Protactinium, formerly protoactinium, symbol Pa, radioactive metallic element with an atomic number of 91. Protactinium is a member of the actinide series of the periodic table (see Periodic Law). It was discovered in 1918 by the Austrian-Swedish physicist Lise Meitner and the German physical chemist Otto Hahn. Protactinium is a member of the uranium-actinium radioactive-decay series and is found in uranium ores. Isotopes of protactinium ranging in mass number from 215 to 238 are known. Protactinium-233 has a half-life of 27 days. Protactinium-231, the most stable isotope, has a half-life of more than 32,000 years; by emission of an alpha particle it decays to actinium. Protactinium melts at about 1552° C (about 2826° F), boils at about 4227° C (about 7641° F), and has a specific gravity of about 15.37.

 

See also Radioactivity.

 

 

 

 

Meitnerium

          

 

Meitnerium, symbol Mt, chemical element with atomic number 109. It is produced artificially by nuclear fusion (in which a chemical element with larger atoms is produced by fusing together smaller atoms from other elements).
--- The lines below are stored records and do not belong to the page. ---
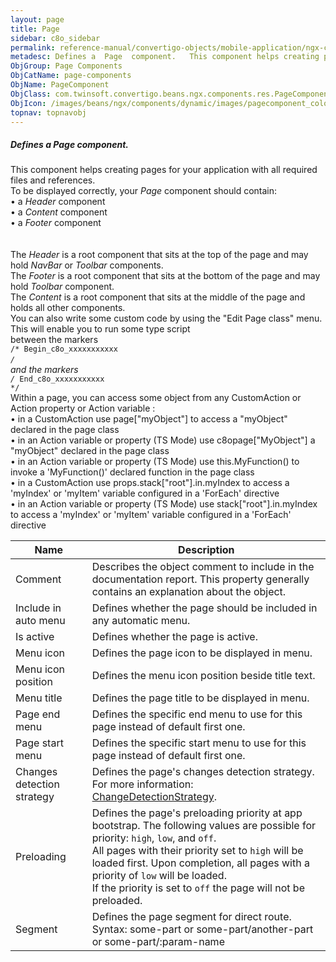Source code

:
 ```yaml
---
layout: page
title: Page
sidebar: c8o_sidebar
permalink: reference-manual/convertigo-objects/mobile-application/ngx-components/page-components/page/
metadesc: Defines a  Page  component.   This component helps creating pages for your application with all required files and references. To be displayed correct
ObjGroup: Page Components
ObjCatName: page-components
ObjName: PageComponent
ObjClass: com.twinsoft.convertigo.beans.ngx.components.res.PageComponent
ObjIcon: /images/beans/ngx/components/dynamic/images/pagecomponent_color_32x32.png
topnav: topnavobj
---
```

##### Defines a <i>Page</i> component. <br/>

 This component helps creating pages for your application with all required files and references.<br/>
To be displayed correctly, your <i>Page</i> component should contain:<br> • a <i>Header</i> component<br> • a <i>Content</i> component<br> • a <i>Footer</i> component<br/>
<br/>
<br>The <i>Header</i> is a root component that sits at the top of the page and may hold <i>NavBar</i> or <i>Toolbar</i> components.<br/>
The <i>Footer</i> is a root component that sits at the bottom of the page and may hold <i>Toolbar</i> component.<br/>
The <i>Content</i> is a root component that sits at the middle of the page and holds all other components.<br/>
You can also write some custom code by using the "Edit Page class" menu.<br>This will enable you to run some type script<br>between the markers<br><code>/* Begin_c8o_xxxxxxxxxxx */</code><br>and the markers<br><code>/* End_c8o_xxxxxxxxxxx */</code><br/>
  Within a page, you can access some object from any CustomAction or Action property or Action variable : <br> •  in a CustomAction use page["myObject"] to access a "myObject" declared in the page class <br> •  in an Action variable or property (TS Mode) use c8opage["MyObject"] a "myObject" declared in the page class <br> •  in an Action variable or property (TS Mode) use this.MyFunction() to invoke a 'MyFunction()' declared function in the page class <br> •  in a CustomAction use props.stack["root"].in.myIndex to access a 'myIndex' or 'myItem' variable configured in a 'ForEach' directive<br> •  in an Action variable or property (TS Mode) use stack["root"].in.myIndex to access a 'myIndex' or 'myItem' variable configured in a 'ForEach' directive<br/>


Name | Description 
--- | ---
Comment | Describes the object comment to include in the documentation report.  This property generally contains an explanation about the object. 
Include in auto menu | Defines whether the page should be included in any automatic menu. 
Is active | Defines whether the page is active. 
Menu icon | Defines the page icon to be displayed in menu. 
Menu icon position | Defines the menu icon position beside title text. 
Menu title | Defines the page title to be displayed in menu. 
Page end menu | Defines the specific end menu to use for this page instead of default first one. 
Page start menu | Defines the specific start menu to use for this page instead of default first one. 
Changes detection strategy | Defines the page's changes detection strategy.  For more information: <a href='https://angular.io/api/core/ChangeDetectionStrategy' target='_blank'>ChangeDetectionStrategy</a>.
Preloading | Defines the page's preloading priority at app bootstrap.  The following values are possible for priority: <code>high</code>, <code>low</code>, and <code>off</code>.<br/>All pages with their priority set to <code>high</code> will be loaded first. Upon completion, all pages with a priority of <code>low</code> will be loaded.<br/>If the priority is set to <code>off</code> the page will not be preloaded.
Segment | Defines the page segment for direct route. Syntax: some-part or some-part/another-part or some-part/:param-name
Each meitnerium atom has a very large nucleus, or central mass, containing positively charged particles called protons and neutral particles called neutrons (see Atom). The large number of particles in the nucleus makes the atom unstable and causes the atom to split apart into smaller components soon after it is created. The International Union of Pure and Applied Chemistry named element 109 meitnerium (Mt), which was previously called unnilennium, to honor Austrian Swedish physicist Lise Meitner, a pioneer in the field of nuclear fission (the splitting of atomic nuclei).

 

Meitnerium has the atomic number 109, which means that each Mt atom contains 109 protons in the nucleus. Scientists have created several isotopes of meitnerium, or forms of the element that contain different numbers of neutrons in the nucleus. For example, meitnerium-266 contains 109 protons and 157 neutrons (109 protons + 157 neutrons = atomic mass 266), and meitnerium-268 contains 109 protons and 159 neutrons.

 

Meitnerium was first created in 1982 by researchers at the Heavy-Ion Research Laboratory in Darmstadt, Germany, by nuclear fusion of the smaller elements bismuth (Bi) and iron (Fe). Because the meitnerium nucleus contains so many particles, meitnerium is unstable and undergoes spontaneous fission, a process in which the atom breaks into smaller “daughter” components. When the atom splits, it releases energy in the form of electromagnetic waves and electrically charged bits of matter. This energy is known as radiation (see Radioactivity).

 

German scientists at the Heavy-Ion Research Laboratory created meitnerium-266, an isotope with a lifespan of only 0.0068 seconds. The most stable isotope of element 109 is meitnerium-268, which has a lifespan of 0.14 seconds. By 1998 these two isotopes were the only confirmed isotopes of meitnerium.

 

Meitnerium belongs to Group 9 (VIIIb) on the periodic table, which also contains the naturally occurring elements cobalt (Co), rhodium (Rh), and iridium (Ir). Cobalt, rhodium, and iridium are shiny, silvery metallic elements with melting points above 1500° C (2732° F). Because elements in the same group, or column, on the periodic table often share similar properties (a pattern known as the periodic law), scientists expect meitnerium to share properties with other Group 9 elements. However, because of the limited amount of meitnerium that can be produced and its short lifespan, scientists have been unable to determine chemical properties of this unstable element.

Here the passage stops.